Supplied data:
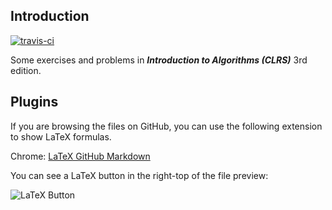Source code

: ## Introduction

[![travis-ci](https://travis-ci.org/CyberZHG/CLRS.svg)](https://travis-ci.org/CyberZHG/CLRS)

Some exercises and problems in __*Introduction to Algorithms (CLRS)*__ 3rd edition.

## Plugins

If you are browsing the files on GitHub, you can use the following extension to show LaTeX formulas.

Chrome: [LaTeX GitHub Markdown](https://chrome.google.com/webstore/detail/latex-github-markdown/bembdpjahbkabjdpdgdmalckbbcglhjb)

You can see a LaTeX button in the right-top of the file preview:

![LaTeX Button](https://cloud.githubusercontent.com/assets/853842/17434431/f2aab41a-5b3c-11e6-824a-bcecceaa9733.png)
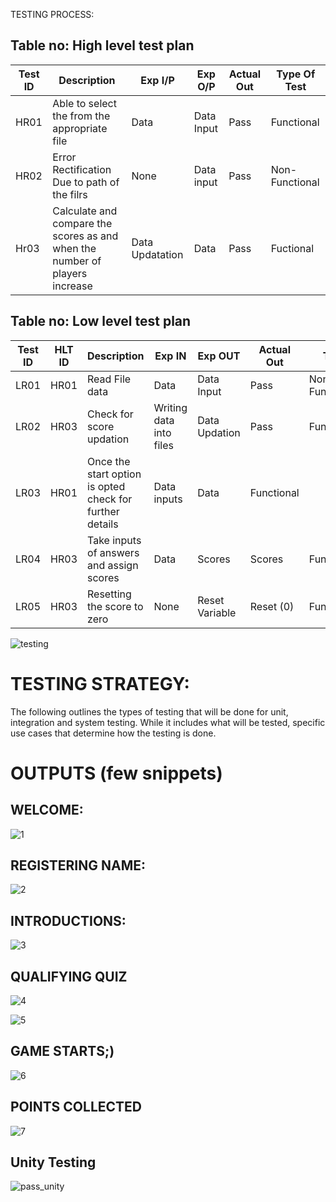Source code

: TESTING PROCESS:
## Table no: High level test plan

| **Test ID** | **Description**| **Exp I/P** | **Exp O/P** | **Actual Out** |**Type Of Test**  |
|-------------|----------------|-------------|-------------|----------------|------------------|  
| HR01 |Able to select the from the appropriate file| Data| Data Input| Pass | Functional |
| HR02 |Error Rectification Due to path of the filrs| None | Data input| Pass | Non-Functional|
| Hr03 | Calculate and compare the scores as and when the number of players increase| Data Updatation| Data | Pass | Fuctional |

## Table no: Low level test plan

| **Test ID** | **HLT ID** | **Description**| **Exp IN** | **Exp OUT** | **Actual Out** |**Test**  |    
|-------------|------------|----------------|------------|-------------|----------------|----------|
| LR01 | HR01 | Read File data | Data  | Data Input  | Pass  | Non-Functional|
| LR02 | HR03 | Check for score updation| Writing data into files| Data Updation| Pass |Functional| 
| LR03 | HR01 | Once the start option is opted check for further details| Data inputs | Data |Functional|
| LR04 | HR03 | Take inputs of answers and assign scores| Data | Scores | Scores | Functional |
| LR05 | HR03 | Resetting the score to zero | None | Reset Variable | Reset (0) | Functional|



![testing](https://user-images.githubusercontent.com/86143586/125156782-e80c8780-e184-11eb-990c-5a93f6c37dbe.JPG)


# TESTING STRATEGY:

The following outlines the types of testing that will be done for unit, integration and system testing. While it includes what will be tested, specific use cases that determine how the testing is done. 

# OUTPUTS (few snippets)

## WELCOME:

![1](https://user-images.githubusercontent.com/86143586/125166936-97fce780-e1bb-11eb-8492-453af2e15eef.JPG)

## REGISTERING NAME:


![2](https://user-images.githubusercontent.com/86143586/125166938-9a5f4180-e1bb-11eb-84bb-f0517517f293.JPG)

## INTRODUCTIONS:


![3](https://user-images.githubusercontent.com/86143586/125166941-9c290500-e1bb-11eb-9f97-f94ae28129a2.JPG)

## QUALIFYING QUIZ


![4](https://user-images.githubusercontent.com/86143586/125166947-9f23f580-e1bb-11eb-9cb3-16ce9de02459.JPG)


![5](https://user-images.githubusercontent.com/86143586/125166948-a0edb900-e1bb-11eb-8299-d78dd1c2d6a1.JPG)

## GAME STARTS;)


![6](https://user-images.githubusercontent.com/86143586/125166950-a4814000-e1bb-11eb-9395-f21e1b28eabd.JPG)

## POINTS COLLECTED


![7](https://user-images.githubusercontent.com/86143586/125166954-a64b0380-e1bb-11eb-9c20-85fa819a232e.JPG)

## Unity Testing


![pass_unity](https://user-images.githubusercontent.com/86143586/125182503-227d2f80-e22c-11eb-9520-94285ae9f550.JPG)
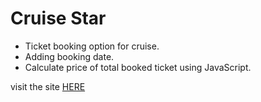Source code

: # Cruise Star

- Ticket booking option for cruise.
- Adding booking date.
- Calculate price of total booked ticket using JavaScript.

visit the site [HERE](https://umarfchy.github.io/cruise-star/index.html)
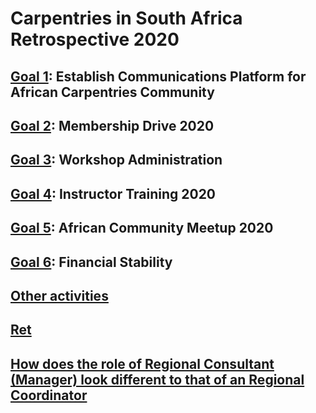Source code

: # Carpentries in South Africa Retrospective 2020

## [Goal 1](https://github.com/AngeliquevanRensburg/Carpentries-in-South-Africa-Retrospective-2020/blob/main/Goal1.md): Establish Communications Platform for African Carpentries Community
## [Goal 2](https://github.com/AngeliquevanRensburg/Carpentries-in-South-Africa-Retrospective-2020/blob/main/Goal2.md): Membership Drive 2020
## [Goal 3](https://github.com/AngeliquevanRensburg/Carpentries-in-South-Africa-Retrospective-2020/blob/main/Goal3.md): Workshop Administration
## [Goal 4](https://github.com/AngeliquevanRensburg/Carpentries-in-South-Africa-Retrospective-2020/blob/main/Goal4.md): Instructor Training 2020
## [Goal 5](https://github.com/AngeliquevanRensburg/Carpentries-in-South-Africa-Retrospective-2020/blob/main/Goal5.md): African Community Meetup 2020
## [Goal 6](https://github.com/AngeliquevanRensburg/Carpentries-in-South-Africa-Retrospective-2020/blob/main/Goal6.md): Financial Stability
## [Other activities](https://github.com/AngeliquevanRensburg/Carpentries-in-South-Africa-Retrospective-2020/blob/main/Other.md)
## [Ret](https://github.com/AngeliquevanRensburg/Carpentries-in-South-Africa-Retrospective-2020/blob/main/questions.md)
## [How does the role of Regional Consultant (Manager) look different to that of an Regional Coordinator](https://github.com/AngeliquevanRensburg/Carpentries-in-South-Africa-Retrospective-2020/blob/main/RegionalManager.md)


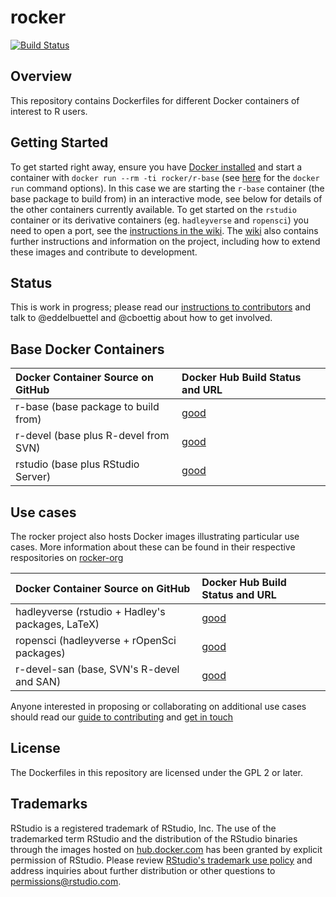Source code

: # rocker #

[![Build Status](https://travis-ci.org/rocker-org/rocker.svg)](https://travis-ci.org/rocker-org/rocker)

## Overview ##


This repository contains Dockerfiles for different Docker containers of interest to R users. 

## Getting Started ##

To get started right away, ensure you have [Docker installed](https://docs.docker.com/installation/) and start a container with `docker run --rm -ti rocker/r-base` (see [here](https://docs.docker.com/reference/run/) for the `docker run` command options). In this case we are starting the `r-base` container (the base package to build from) in an interactive mode, see below for details of the other containers currently available. To get started on the `rstudio` container or its derivative containers (eg. `hadleyverse` and `ropensci`) you need to open a port, see the [instructions in the wiki](https://github.com/rocker-org/rocker/wiki/Using-the-RStudio-image). The [wiki](https://github.com/rocker-org/rocker/wiki) also contains further instructions and information on the project, including how to extend these images and contribute to development.

## Status ##

This is work in progress; please read our [instructions to contributors](https://github.com/rocker-org/rocker/wiki/How-to-contribute) and talk to @eddelbuettel and @cboettig about how to get involved.

## Base Docker Containers ##

| Docker Container Source on GitHub             | Docker Hub Build Status and URL
| :---------------------------------------      | :-----------------------------------------
| r-base (base package to build from)           | [good](https://registry.hub.docker.com/u/rocker/r-base/)
| r-devel (base plus R-devel from SVN)          | [good](https://registry.hub.docker.com/u/rocker/r-devel/)
| rstudio (base plus RStudio Server)            | [good](https://registry.hub.docker.com/u/rocker/rstudio/)


## Use cases ##

The rocker project also hosts Docker images illustrating particular use cases. More information
about these can be found in their respective respositories on [rocker-org](https://github.com/rocker-org)

| Docker Container Source on GitHub                         | Docker Hub Build Status and URL
| :---------------------------------------                  | :-----------------------------------------
| hadleyverse (rstudio + Hadley's packages, LaTeX)          | [good](https://registry.hub.docker.com/u/rocker/hadleyverse/)
| ropensci (hadleyverse + rOpenSci packages)                | [good](https://registry.hub.docker.com/u/rocker/ropensci/)
| r-devel-san (base, SVN's R-devel and SAN)                 | [good](https://registry.hub.docker.com/u/rocker/r-devel-san/)

Anyone interested in proposing or collaborating on additional use cases should read our [guide to contributing](https://github.com/rocker-org/rocker/wiki/How-to-contribute) and [get in touch](http://github.com/rocker-org/rocker/issues)

## License ##

The Dockerfiles in this repository are licensed under the GPL 2 or later.

## Trademarks ##

RStudio is a registered trademark of RStudio, Inc.  The use of the trademarked term RStudio and the distribution of the RStudio binaries through the images hosted on [hub.docker.com](https://registry.hub.docker.com/) has been granted by explicit permission of RStudio.  Please review [RStudio's trademark use policy](http://www.rstudio.com/about/trademark/) and address inquiries about further distribution or other questions to [permissions@rstudio.com](emailto:permissions@rstudio.com).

What you need to do: Search the entries above for lines containing the word "level", and copy each one.

Solved exercise:
## Table no: High level test plan
## Table no: Low level test plan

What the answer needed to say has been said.